Por Enrique Cárdenas Ochoa
Cd.Victoria, Tam.- El cuarto informe del gobernador Américo Villarreal Anaya no debe entenderse solo como un ejercicio de rendición de cuentas, sino como una oportunidad política para redefinir el rumbo de lo que resta de este sexenio.
A estas alturas, la ciudadanía ya no está interesada en escuchar lo que se intentó hacer, sino en conocer con claridad qué se hará para mejorar su vida en los próximos años.
Ese es el verdadero reto de este momento político: pasar del recuento al compromiso.
Evaluar para corregir, no para justificar
Todo gobierno llega a su cuarto año con aciertos y errores. Lo importante no es negarlos, sino aprender de ellos y corregir con decisión.

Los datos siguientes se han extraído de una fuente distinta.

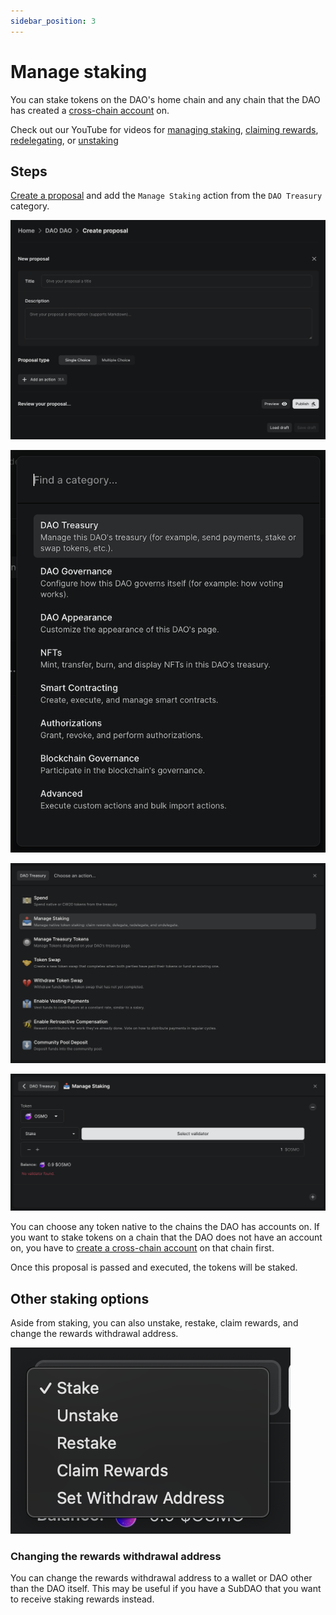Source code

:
 ```yaml
---
sidebar_position: 3
---
```


# Manage staking

You can stake tokens on the DAO's home chain and any chain that the DAO has created a [cross-chain account](./cross-chain) on.

Check out our YouTube for videos for [managing staking](https://youtu.be/DQzT3T_tPF8), [claiming rewards](https://youtu.be/SLJTuZMra7c), [redelegating](https://youtu.be/Jvx6Cd48EZw), or [unstaking](https://youtu.be/NToj_x_fid8)

## Steps

[Create a proposal](../../dao-governance/proposals/how-to-create-a-proposal) and add the `Manage Staking` action from the `DAO Treasury` category.

![Create proposal form](../../../static/img/features/proposals/single-choice-proposal.png)

![DAO Treasury category in Add an action modal](../../../static/img/how-to/add-action-modal-dao-treasury-category.png)

![Manage Staking action in DAO Treasury category](../../../static/img/how-to/manage-staking-action-dao-treasury-category.png)

![Manage Staking action](../../../static/img/how-to/manage-staking-action.png)

You can choose any token native to the chains the DAO has accounts on. If you want to stake tokens on a chain that the DAO does not have an account on, you have to [create a cross-chain account](./cross-chain) on that chain first.

Once this proposal is passed and executed, the tokens will be staked.

## Other staking options

Aside from staking, you can also unstake, restake, claim rewards, and change the rewards withdrawal address.

![Staking options](../../../static/img/how-to/staking-options.png)

### Changing the rewards withdrawal address

You can change the rewards withdrawal address to a wallet or DAO other than the DAO itself. This may be useful if you have a SubDAO that you want to receive staking rewards instead.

Un informe que solo presume logros corre el riesgo de parecer distante; uno que reconoce pendientes y plantea soluciones se vuelve creíble.

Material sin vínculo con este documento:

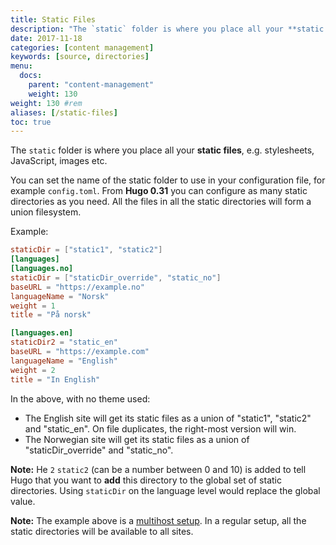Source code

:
 ```yaml
---
title: Static Files
description: "The `static` folder is where you place all your **static files**."
date: 2017-11-18
categories: [content management]
keywords: [source, directories]
menu:
  docs:
    parent: "content-management"
    weight: 130
weight: 130	#rem
aliases: [/static-files]
toc: true
---
```


The `static` folder is where you place all your **static files**, e.g. stylesheets, JavaScript, images etc.

You can set the name of the static folder to use in your configuration file, for example `config.toml`.  From **Hugo 0.31** you can configure as many static directories as you need. All the files in all the static directories will form a union filesystem.

Example:

```toml
staticDir = ["static1", "static2"]
[languages]
[languages.no]
staticDir = ["staticDir_override", "static_no"]
baseURL = "https://example.no"
languageName = "Norsk"
weight = 1
title = "På norsk"

[languages.en]
staticDir2 = "static_en"
baseURL = "https://example.com"
languageName = "English"
weight = 2
title = "In English"
```

In the above, with no theme used:

* The English site will get its static files as a union of "static1", "static2" and "static_en". On file duplicates, the right-most version will win.
* The Norwegian site will get its static files as a union of "staticDir_override" and "static_no".

**Note:** He `2` `static2` (can be a number between 0 and 10) is added to tell Hugo that you want to **add** this directory to the global set of static directories. Using `staticDir` on the language level would replace the global value.


**Note:** The example above is a [multihost setup](/content-management/multilingual/#configure-multilingual-multihost). In a regular setup, all the static directories will be available to all sites.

La sociedad tamaulipeca no espera perfección, pero sí espera honestidad y eficacia.
La agenda que viene
Lo que resta de este gobierno no se construye con diagnósticos, sino con prioridades claras. Si algo necesita Tamaulipas en este momento es enfoque: concentrar esfuerzos en seguridad, desarrollo económico, servicios públicos y fortalecimiento institucional.
No se trata de hacer más programas, sino de hacer que los existentes funcionen mejor y lleguen realmente a quien los necesita.

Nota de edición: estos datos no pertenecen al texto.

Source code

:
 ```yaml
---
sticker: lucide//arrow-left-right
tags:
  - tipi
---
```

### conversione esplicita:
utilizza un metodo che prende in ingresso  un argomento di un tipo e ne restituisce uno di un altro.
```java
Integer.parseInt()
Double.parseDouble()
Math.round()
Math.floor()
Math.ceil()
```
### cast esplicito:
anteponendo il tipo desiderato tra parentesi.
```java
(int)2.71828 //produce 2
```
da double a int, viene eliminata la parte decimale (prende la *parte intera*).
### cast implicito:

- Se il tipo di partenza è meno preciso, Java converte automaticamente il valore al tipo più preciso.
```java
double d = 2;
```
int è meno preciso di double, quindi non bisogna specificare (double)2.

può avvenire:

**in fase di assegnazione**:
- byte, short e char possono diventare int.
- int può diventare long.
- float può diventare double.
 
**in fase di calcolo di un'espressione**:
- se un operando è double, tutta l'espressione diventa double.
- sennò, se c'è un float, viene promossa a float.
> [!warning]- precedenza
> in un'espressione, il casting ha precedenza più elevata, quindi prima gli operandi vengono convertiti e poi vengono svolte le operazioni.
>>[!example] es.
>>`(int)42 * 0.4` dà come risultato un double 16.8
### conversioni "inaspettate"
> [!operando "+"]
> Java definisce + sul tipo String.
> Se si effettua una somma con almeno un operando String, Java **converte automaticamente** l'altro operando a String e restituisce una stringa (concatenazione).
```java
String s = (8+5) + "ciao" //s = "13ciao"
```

Seguridad y economía: las demandas permanentes
La tranquilidad en las calles y la estabilidad en el ingreso familiar siguen siendo las principales preocupaciones de la población. Cualquier estrategia de gobierno que no ponga estos temas en el centro está condenada a perder respaldo social.
El informe debería servir para presentar una ruta concreta: cómo se mantendrán los avances en seguridad y cómo se traducirán los proyectos económicos en empleos y oportunidades reales.
Gobernar con cercanía
Otro de los desafíos de esta etapa es recuperar y mantener la cercanía con la ciudadanía. Los gobiernos que se encierran en sus oficinas pierden sensibilidad; los que escuchan y responden, ganan legitimidad.
La política actual exige presencia, diálogo y capacidad de reacción inmediata ante los problemas cotidianos de la gente.
La oportunidad de dejar legado
El cuarto informe marca el inicio de la etapa en la que se define cómo será recordado este gobierno. Todavía hay tiempo para consolidar obras, fortalecer instituciones y corregir errores, pero ese tiempo no es infinito.
Cada decisión que se tome a partir de ahora, tendrá un peso mayor en la memoria colectiva del estado.
Más allá del informe
Lo que se diga en el mensaje público será importante, pero lo verdaderamente relevante será lo que ocurra después. La ciudadanía no juzgará al gobierno por la calidad del discurso, sino por la consistencia entre lo prometido y lo cumplido.
Este cuarto informe, bien aprovechado, puede ser más que un balance: puede convertirse en el punto de partida para una etapa de mayor eficacia, cercanía y resultados tangibles.
Y en política, pocas oportunidades son tan claras como esa.